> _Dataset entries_
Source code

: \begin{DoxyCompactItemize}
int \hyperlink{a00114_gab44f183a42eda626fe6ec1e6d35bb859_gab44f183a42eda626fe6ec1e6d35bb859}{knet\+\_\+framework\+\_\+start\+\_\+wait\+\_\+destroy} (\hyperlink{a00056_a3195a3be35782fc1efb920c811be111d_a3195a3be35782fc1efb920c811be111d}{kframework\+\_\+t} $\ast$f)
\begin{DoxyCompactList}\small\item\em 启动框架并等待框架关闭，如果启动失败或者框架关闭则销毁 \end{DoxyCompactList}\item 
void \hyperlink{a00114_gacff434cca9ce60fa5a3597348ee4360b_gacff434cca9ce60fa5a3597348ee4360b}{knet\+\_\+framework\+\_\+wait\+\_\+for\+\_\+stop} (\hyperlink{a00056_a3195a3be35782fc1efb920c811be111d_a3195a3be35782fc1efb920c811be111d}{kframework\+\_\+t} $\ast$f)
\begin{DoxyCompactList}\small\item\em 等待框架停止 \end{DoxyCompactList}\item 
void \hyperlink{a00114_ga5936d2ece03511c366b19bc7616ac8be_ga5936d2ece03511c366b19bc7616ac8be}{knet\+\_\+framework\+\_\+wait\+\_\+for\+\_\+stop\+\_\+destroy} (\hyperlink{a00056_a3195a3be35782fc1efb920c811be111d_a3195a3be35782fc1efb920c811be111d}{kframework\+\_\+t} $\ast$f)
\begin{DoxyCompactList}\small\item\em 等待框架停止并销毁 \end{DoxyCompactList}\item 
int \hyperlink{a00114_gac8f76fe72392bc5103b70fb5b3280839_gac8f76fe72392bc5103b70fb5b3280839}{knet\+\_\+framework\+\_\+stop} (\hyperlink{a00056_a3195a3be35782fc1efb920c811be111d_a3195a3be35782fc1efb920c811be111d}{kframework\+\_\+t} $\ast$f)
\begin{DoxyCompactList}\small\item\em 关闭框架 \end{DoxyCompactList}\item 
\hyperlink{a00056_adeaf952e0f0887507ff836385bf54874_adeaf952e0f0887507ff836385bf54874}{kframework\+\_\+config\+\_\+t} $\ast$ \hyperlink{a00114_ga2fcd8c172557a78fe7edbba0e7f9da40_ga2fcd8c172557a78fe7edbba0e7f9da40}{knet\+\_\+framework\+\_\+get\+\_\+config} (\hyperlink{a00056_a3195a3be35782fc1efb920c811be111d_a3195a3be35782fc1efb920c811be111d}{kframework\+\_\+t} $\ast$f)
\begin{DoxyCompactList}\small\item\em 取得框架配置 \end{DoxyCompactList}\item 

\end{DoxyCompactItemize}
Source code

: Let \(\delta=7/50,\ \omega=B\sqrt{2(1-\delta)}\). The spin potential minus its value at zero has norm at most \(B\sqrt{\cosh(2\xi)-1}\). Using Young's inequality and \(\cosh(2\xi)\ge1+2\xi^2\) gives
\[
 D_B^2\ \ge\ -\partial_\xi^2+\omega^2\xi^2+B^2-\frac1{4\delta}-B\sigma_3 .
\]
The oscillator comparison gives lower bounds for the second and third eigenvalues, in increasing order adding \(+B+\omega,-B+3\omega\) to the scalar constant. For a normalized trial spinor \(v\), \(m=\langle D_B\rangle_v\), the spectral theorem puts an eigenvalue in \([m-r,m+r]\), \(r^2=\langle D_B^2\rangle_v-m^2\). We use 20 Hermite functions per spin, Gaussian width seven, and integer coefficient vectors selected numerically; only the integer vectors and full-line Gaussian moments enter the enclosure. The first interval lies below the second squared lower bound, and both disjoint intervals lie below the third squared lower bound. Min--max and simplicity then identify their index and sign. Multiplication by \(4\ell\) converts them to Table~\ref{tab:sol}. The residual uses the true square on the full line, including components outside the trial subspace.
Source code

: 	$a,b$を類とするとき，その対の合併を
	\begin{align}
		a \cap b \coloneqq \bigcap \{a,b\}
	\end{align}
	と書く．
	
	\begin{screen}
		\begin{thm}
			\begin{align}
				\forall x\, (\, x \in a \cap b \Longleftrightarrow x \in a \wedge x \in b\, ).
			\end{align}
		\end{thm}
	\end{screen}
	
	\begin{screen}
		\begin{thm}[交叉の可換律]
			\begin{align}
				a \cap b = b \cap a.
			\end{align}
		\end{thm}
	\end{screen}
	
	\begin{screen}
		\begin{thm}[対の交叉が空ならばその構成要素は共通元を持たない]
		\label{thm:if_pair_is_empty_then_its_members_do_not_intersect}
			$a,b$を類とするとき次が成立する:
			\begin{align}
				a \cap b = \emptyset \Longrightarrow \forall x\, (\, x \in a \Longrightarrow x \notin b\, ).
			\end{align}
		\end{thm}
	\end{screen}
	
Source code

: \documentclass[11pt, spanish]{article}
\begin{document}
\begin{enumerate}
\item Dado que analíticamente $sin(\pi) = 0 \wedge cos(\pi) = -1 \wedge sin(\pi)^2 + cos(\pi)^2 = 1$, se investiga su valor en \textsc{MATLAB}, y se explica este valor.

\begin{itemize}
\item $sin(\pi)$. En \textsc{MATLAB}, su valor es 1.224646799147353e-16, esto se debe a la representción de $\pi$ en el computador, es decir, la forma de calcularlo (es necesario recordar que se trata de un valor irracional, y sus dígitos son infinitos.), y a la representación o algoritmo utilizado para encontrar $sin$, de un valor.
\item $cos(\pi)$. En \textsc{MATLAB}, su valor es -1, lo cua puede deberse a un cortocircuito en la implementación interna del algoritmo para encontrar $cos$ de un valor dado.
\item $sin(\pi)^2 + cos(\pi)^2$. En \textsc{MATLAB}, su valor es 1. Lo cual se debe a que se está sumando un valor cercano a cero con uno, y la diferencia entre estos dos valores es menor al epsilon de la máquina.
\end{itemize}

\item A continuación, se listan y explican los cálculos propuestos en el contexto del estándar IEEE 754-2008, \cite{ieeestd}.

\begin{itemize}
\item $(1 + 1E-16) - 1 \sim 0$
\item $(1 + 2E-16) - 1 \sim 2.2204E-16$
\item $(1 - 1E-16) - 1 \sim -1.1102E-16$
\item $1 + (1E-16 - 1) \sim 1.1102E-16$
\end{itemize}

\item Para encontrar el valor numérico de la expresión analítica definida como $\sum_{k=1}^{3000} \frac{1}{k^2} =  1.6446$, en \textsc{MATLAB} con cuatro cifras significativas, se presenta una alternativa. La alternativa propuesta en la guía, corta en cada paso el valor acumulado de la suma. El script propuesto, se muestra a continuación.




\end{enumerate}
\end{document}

> _What you have to do_
Your task is to set down all of the entries exactly as they appear.

> _Worked solution_
Source code

: \begin{DoxyCompactItemize}
int \hyperlink{a00114_gab44f183a42eda626fe6ec1e6d35bb859_gab44f183a42eda626fe6ec1e6d35bb859}{knet\+\_\+framework\+\_\+start\+\_\+wait\+\_\+destroy} (\hyperlink{a00056_a3195a3be35782fc1efb920c811be111d_a3195a3be35782fc1efb920c811be111d}{kframework\+\_\+t} $\ast$f)
\begin{DoxyCompactList}\small\item\em 启动框架并等待框架关闭，如果启动失败或者框架关闭则销毁 \end{DoxyCompactList}\item 
void \hyperlink{a00114_gacff434cca9ce60fa5a3597348ee4360b_gacff434cca9ce60fa5a3597348ee4360b}{knet\+\_\+framework\+\_\+wait\+\_\+for\+\_\+stop} (\hyperlink{a00056_a3195a3be35782fc1efb920c811be111d_a3195a3be35782fc1efb920c811be111d}{kframework\+\_\+t} $\ast$f)
\begin{DoxyCompactList}\small\item\em 等待框架停止 \end{DoxyCompactList}\item 
void \hyperlink{a00114_ga5936d2ece03511c366b19bc7616ac8be_ga5936d2ece03511c366b19bc7616ac8be}{knet\+\_\+framework\+\_\+wait\+\_\+for\+\_\+stop\+\_\+destroy} (\hyperlink{a00056_a3195a3be35782fc1efb920c811be111d_a3195a3be35782fc1efb920c811be111d}{kframework\+\_\+t} $\ast$f)
\begin{DoxyCompactList}\small\item\em 等待框架停止并销毁 \end{DoxyCompactList}\item 
int \hyperlink{a00114_gac8f76fe72392bc5103b70fb5b3280839_gac8f76fe72392bc5103b70fb5b3280839}{knet\+\_\+framework\+\_\+stop} (\hyperlink{a00056_a3195a3be35782fc1efb920c811be111d_a3195a3be35782fc1efb920c811be111d}{kframework\+\_\+t} $\ast$f)
\begin{DoxyCompactList}\small\item\em 关闭框架 \end{DoxyCompactList}\item 
\hyperlink{a00056_adeaf952e0f0887507ff836385bf54874_adeaf952e0f0887507ff836385bf54874}{kframework\+\_\+config\+\_\+t} $\ast$ \hyperlink{a00114_ga2fcd8c172557a78fe7edbba0e7f9da40_ga2fcd8c172557a78fe7edbba0e7f9da40}{knet\+\_\+framework\+\_\+get\+\_\+config} (\hyperlink{a00056_a3195a3be35782fc1efb920c811be111d_a3195a3be35782fc1efb920c811be111d}{kframework\+\_\+t} $\ast$f)
\begin{DoxyCompactList}\small\item\em 取得框架配置 \end{DoxyCompactList}\item 

\end{DoxyCompactItemize}
Source code

: Let \(\delta=7/50,\ \omega=B\sqrt{2(1-\delta)}\). The spin potential minus its value at zero has norm at most \(B\sqrt{\cosh(2\xi)-1}\). Using Young's inequality and \(\cosh(2\xi)\ge1+2\xi^2\) gives
\[
 D_B^2\ \ge\ -\partial_\xi^2+\omega^2\xi^2+B^2-\frac1{4\delta}-B\sigma_3 .
\]
The oscillator comparison gives lower bounds for the second and third eigenvalues, in increasing order adding \(+B+\omega,-B+3\omega\) to the scalar constant. For a normalized trial spinor \(v\), \(m=\langle D_B\rangle_v\), the spectral theorem puts an eigenvalue in \([m-r,m+r]\), \(r^2=\langle D_B^2\rangle_v-m^2\). We use 20 Hermite functions per spin, Gaussian width seven, and integer coefficient vectors selected numerically; only the integer vectors and full-line Gaussian moments enter the enclosure. The first interval lies below the second squared lower bound, and both disjoint intervals lie below the third squared lower bound. Min--max and simplicity then identify their index and sign. Multiplication by \(4\ell\) converts them to Table~\ref{tab:sol}. The residual uses the true square on the full line, including components outside the trial subspace.
Source code

: 	$a,b$を類とするとき，その対の合併を
	\begin{align}
		a \cap b \coloneqq \bigcap \{a,b\}
	\end{align}
	と書く．
	
	\begin{screen}
		\begin{thm}
			\begin{align}
				\forall x\, (\, x \in a \cap b \Longleftrightarrow x \in a \wedge x \in b\, ).
			\end{align}
		\end{thm}
	\end{screen}
	
	\begin{screen}
		\begin{thm}[交叉の可換律]
			\begin{align}
				a \cap b = b \cap a.
			\end{align}
		\end{thm}
	\end{screen}
	
	\begin{screen}
		\begin{thm}[対の交叉が空ならばその構成要素は共通元を持たない]
		\label{thm:if_pair_is_empty_then_its_members_do_not_intersect}
			$a,b$を類とするとき次が成立する:
			\begin{align}
				a \cap b = \emptyset \Longrightarrow \forall x\, (\, x \in a \Longrightarrow x \notin b\, ).
			\end{align}
		\end{thm}
	\end{screen}
	
Source code

: \documentclass[11pt, spanish]{article}
\begin{document}
\begin{enumerate}
\item Dado que analíticamente $sin(\pi) = 0 \wedge cos(\pi) = -1 \wedge sin(\pi)^2 + cos(\pi)^2 = 1$, se investiga su valor en \textsc{MATLAB}, y se explica este valor.

\begin{itemize}
\item $sin(\pi)$. En \textsc{MATLAB}, su valor es 1.224646799147353e-16, esto se debe a la representción de $\pi$ en el computador, es decir, la forma de calcularlo (es necesario recordar que se trata de un valor irracional, y sus dígitos son infinitos.), y a la representación o algoritmo utilizado para encontrar $sin$, de un valor.
\item $cos(\pi)$. En \textsc{MATLAB}, su valor es -1, lo cua puede deberse a un cortocircuito en la implementación interna del algoritmo para encontrar $cos$ de un valor dado.
\item $sin(\pi)^2 + cos(\pi)^2$. En \textsc{MATLAB}, su valor es 1. Lo cual se debe a que se está sumando un valor cercano a cero con uno, y la diferencia entre estos dos valores es menor al epsilon de la máquina.
\end{itemize}

\item A continuación, se listan y explican los cálculos propuestos en el contexto del estándar IEEE 754-2008, \cite{ieeestd}.

\begin{itemize}
\item $(1 + 1E-16) - 1 \sim 0$
\item $(1 + 2E-16) - 1 \sim 2.2204E-16$
\item $(1 - 1E-16) - 1 \sim -1.1102E-16$
\item $1 + (1E-16 - 1) \sim 1.1102E-16$
\end{itemize}

\item Para encontrar el valor numérico de la expresión analítica definida como $\sum_{k=1}^{3000} \frac{1}{k^2} =  1.6446$, en \textsc{MATLAB} con cuatro cifras significativas, se presenta una alternativa. La alternativa propuesta en la guía, corta en cada paso el valor acumulado de la suma. El script propuesto, se muestra a continuación.




\end{enumerate}
\end{document}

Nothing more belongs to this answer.